(Plain-text document sources)
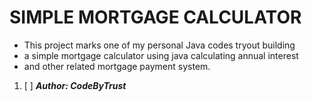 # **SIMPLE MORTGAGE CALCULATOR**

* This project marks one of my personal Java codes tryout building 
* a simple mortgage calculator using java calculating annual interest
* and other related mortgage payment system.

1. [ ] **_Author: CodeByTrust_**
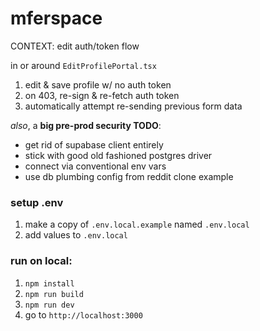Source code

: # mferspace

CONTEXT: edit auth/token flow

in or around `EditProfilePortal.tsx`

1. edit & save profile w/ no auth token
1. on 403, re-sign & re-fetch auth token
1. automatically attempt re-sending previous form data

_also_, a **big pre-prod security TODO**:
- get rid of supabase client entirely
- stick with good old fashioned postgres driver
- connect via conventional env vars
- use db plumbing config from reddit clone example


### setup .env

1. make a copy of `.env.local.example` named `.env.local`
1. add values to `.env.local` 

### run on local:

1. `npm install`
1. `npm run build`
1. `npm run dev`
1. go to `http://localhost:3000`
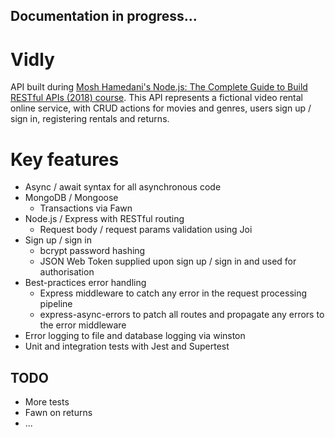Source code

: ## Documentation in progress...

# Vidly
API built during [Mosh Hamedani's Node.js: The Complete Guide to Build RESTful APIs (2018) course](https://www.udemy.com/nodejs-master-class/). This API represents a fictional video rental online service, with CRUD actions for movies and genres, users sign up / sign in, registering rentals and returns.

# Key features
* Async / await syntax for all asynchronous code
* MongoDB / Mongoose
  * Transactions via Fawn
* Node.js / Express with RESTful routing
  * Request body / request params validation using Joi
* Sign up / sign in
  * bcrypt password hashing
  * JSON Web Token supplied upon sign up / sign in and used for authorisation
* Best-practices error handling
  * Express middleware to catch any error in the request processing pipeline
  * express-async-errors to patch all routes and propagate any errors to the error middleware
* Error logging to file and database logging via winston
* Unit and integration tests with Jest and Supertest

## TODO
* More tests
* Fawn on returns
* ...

◆ Task statement:
A word-for-word copy of every entry, with the pictures left out, is the required answer.

◆ Reply:
 # **SIMPLE MORTGAGE CALCULATOR**

* This project marks one of my personal Java codes tryout building 
* a simple mortgage calculator using java calculating annual interest
* and other related mortgage payment system.

1. [ ] **_Author: CodeByTrust_**
Source code

: # mferspace

CONTEXT: edit auth/token flow

in or around `EditProfilePortal.tsx`

1. edit & save profile w/ no auth token
1. on 403, re-sign & re-fetch auth token
1. automatically attempt re-sending previous form data

_also_, a **big pre-prod security TODO**:
- get rid of supabase client entirely
- stick with good old fashioned postgres driver
- connect via conventional env vars
- use db plumbing config from reddit clone example


### setup .env

1. make a copy of `.env.local.example` named `.env.local`
1. add values to `.env.local` 

### run on local:

1. `npm install`
1. `npm run build`
1. `npm run dev`
1. go to `http://localhost:3000`
Source code

: ## Documentation in progress...

# Vidly
API built during [Mosh Hamedani's Node.js: The Complete Guide to Build RESTful APIs (2018) course](https://www.udemy.com/nodejs-master-class/). This API represents a fictional video rental online service, with CRUD actions for movies and genres, users sign up / sign in, registering rentals and returns.

# Key features
* Async / await syntax for all asynchronous code
* MongoDB / Mongoose
  * Transactions via Fawn
* Node.js / Express with RESTful routing
  * Request body / request params validation using Joi
* Sign up / sign in
  * bcrypt password hashing
  * JSON Web Token supplied upon sign up / sign in and used for authorisation
* Best-practices error handling
  * Express middleware to catch any error in the request processing pipeline
  * express-async-errors to patch all routes and propagate any errors to the error middleware
* Error logging to file and database logging via winston
* Unit and integration tests with Jest and Supertest

## TODO
* More tests
* Fawn on returns
* ...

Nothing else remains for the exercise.